## Instructions for the task
Filter out every line below that lacks "的标签删除", and copy the rest.

## Material provided
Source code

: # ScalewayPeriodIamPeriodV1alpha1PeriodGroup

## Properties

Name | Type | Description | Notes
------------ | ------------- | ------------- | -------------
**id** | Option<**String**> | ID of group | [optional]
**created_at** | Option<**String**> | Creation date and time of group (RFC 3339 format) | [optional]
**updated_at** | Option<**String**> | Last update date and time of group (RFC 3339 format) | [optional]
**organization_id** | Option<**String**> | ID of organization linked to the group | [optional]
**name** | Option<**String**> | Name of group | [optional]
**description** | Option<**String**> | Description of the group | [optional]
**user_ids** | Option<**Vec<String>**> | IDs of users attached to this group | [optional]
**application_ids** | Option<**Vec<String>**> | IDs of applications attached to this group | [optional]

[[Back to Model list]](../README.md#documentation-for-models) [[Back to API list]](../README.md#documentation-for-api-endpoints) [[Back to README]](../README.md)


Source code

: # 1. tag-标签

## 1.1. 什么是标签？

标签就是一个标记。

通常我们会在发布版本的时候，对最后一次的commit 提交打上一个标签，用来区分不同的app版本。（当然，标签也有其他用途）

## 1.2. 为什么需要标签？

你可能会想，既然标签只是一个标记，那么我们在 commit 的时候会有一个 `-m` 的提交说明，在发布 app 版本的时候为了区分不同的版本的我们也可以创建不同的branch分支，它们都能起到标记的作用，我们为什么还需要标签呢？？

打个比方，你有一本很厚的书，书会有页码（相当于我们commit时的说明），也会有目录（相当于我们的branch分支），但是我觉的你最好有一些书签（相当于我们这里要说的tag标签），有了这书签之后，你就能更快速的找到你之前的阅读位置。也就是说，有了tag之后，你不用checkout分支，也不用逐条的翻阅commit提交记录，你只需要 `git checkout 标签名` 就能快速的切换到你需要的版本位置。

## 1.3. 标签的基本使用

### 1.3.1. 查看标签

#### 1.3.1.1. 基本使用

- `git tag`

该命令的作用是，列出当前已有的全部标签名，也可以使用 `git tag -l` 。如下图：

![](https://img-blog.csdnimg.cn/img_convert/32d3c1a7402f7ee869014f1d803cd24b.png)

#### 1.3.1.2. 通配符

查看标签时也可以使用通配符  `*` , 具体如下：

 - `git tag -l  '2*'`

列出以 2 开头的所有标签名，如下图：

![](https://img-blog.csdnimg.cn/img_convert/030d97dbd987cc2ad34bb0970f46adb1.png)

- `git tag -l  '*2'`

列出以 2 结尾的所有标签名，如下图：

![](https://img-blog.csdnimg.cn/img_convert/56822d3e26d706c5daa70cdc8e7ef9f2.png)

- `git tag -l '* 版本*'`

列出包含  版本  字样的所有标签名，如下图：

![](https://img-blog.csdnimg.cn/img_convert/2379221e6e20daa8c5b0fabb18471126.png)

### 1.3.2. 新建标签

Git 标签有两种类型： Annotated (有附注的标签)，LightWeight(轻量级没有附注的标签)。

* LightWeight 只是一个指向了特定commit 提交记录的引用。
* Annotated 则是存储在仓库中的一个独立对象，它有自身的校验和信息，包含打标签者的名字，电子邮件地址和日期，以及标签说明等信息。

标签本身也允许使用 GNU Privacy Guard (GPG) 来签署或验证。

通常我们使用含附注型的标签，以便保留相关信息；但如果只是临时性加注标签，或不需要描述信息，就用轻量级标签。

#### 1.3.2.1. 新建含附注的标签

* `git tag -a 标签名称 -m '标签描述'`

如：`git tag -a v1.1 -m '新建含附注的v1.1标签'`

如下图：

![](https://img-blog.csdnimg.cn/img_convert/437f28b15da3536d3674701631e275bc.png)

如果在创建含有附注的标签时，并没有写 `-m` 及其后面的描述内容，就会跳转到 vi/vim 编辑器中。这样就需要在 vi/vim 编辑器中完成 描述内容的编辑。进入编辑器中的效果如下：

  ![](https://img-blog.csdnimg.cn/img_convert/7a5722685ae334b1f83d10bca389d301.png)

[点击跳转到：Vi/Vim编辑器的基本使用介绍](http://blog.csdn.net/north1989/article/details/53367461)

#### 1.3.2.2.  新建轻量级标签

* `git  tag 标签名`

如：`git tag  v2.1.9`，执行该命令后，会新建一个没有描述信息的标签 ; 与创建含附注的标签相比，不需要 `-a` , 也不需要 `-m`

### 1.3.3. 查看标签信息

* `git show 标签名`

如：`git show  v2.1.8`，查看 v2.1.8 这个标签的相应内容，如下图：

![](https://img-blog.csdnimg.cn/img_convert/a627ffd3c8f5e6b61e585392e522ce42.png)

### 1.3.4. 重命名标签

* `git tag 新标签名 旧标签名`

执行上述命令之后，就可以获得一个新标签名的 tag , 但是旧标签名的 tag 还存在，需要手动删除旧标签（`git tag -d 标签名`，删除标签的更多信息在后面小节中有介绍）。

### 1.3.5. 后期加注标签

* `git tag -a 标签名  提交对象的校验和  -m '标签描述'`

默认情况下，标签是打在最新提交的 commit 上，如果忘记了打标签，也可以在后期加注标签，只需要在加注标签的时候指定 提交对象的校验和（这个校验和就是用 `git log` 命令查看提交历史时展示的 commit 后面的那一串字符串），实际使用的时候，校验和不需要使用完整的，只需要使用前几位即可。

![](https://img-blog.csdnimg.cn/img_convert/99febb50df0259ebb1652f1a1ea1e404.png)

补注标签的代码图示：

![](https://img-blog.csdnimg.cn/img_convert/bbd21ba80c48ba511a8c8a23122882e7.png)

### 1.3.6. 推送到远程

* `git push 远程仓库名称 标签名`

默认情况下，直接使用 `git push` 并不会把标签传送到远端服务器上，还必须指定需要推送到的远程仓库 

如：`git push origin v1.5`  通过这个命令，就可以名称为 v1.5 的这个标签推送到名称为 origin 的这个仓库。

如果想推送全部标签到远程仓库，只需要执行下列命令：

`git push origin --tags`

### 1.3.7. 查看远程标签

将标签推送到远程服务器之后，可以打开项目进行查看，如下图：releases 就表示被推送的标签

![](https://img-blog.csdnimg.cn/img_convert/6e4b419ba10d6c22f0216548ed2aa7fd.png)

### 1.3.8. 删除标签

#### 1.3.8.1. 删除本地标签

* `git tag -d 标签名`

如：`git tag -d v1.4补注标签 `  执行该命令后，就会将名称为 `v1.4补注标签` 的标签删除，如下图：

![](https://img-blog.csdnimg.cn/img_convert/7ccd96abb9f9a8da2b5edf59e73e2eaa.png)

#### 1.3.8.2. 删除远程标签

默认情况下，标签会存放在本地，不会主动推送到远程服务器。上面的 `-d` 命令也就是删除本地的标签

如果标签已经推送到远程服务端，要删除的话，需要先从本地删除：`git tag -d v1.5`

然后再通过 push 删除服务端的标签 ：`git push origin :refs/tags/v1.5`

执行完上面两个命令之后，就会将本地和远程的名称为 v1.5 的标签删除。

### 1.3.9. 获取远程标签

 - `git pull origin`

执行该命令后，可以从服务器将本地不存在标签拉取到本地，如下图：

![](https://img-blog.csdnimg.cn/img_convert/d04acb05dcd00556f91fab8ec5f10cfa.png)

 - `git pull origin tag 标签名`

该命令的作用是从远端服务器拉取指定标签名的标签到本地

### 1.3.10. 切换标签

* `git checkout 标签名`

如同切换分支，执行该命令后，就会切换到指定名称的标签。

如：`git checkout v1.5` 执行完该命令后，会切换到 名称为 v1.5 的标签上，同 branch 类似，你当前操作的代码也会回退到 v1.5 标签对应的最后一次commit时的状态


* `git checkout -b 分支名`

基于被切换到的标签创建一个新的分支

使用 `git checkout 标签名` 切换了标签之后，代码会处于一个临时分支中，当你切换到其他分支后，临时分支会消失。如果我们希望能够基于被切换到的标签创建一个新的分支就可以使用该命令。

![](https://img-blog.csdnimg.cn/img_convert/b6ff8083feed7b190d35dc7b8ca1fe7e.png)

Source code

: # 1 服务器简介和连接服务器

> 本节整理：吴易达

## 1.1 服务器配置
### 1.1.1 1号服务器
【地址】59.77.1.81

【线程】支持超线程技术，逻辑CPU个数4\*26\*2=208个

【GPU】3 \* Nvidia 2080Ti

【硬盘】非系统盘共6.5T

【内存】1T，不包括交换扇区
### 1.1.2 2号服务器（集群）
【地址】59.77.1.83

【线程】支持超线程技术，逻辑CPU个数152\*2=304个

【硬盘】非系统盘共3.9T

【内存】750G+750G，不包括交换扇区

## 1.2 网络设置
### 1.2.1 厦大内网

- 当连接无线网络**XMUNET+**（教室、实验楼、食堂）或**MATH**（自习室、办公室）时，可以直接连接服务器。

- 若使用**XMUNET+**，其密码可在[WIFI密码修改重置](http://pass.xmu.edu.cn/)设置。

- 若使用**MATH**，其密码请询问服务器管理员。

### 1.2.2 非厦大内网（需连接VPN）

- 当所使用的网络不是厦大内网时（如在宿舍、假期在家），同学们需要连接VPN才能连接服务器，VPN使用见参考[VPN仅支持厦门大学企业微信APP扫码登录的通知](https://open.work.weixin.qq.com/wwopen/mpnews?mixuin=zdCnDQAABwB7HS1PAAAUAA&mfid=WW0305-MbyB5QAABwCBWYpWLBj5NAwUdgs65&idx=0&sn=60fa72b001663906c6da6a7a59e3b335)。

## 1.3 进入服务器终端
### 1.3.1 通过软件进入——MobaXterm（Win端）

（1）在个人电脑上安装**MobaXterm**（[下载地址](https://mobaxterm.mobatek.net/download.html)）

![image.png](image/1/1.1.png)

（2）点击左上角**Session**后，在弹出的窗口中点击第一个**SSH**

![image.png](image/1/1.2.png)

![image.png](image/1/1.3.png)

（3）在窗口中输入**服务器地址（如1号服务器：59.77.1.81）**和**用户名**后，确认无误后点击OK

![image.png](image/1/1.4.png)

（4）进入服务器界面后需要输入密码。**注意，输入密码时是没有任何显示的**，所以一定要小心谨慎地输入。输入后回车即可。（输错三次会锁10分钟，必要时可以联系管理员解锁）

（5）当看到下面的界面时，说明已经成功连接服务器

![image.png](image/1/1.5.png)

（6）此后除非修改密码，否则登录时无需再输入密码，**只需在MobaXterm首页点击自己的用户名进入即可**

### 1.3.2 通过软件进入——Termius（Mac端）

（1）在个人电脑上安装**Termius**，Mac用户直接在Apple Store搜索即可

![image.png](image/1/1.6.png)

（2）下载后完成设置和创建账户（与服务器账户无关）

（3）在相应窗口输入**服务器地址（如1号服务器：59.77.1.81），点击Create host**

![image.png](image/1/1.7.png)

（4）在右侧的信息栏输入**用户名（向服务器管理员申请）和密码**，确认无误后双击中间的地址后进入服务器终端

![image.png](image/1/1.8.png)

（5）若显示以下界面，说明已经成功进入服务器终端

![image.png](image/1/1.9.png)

## Solved exercise
如：`git tag -d v1.4补注标签 `  执行该命令后，就会将名称为 `v1.4补注标签` 的标签删除，如下图：
执行完上面两个命令之后，就会将本地和远程的名称为 v1.5 的标签删除。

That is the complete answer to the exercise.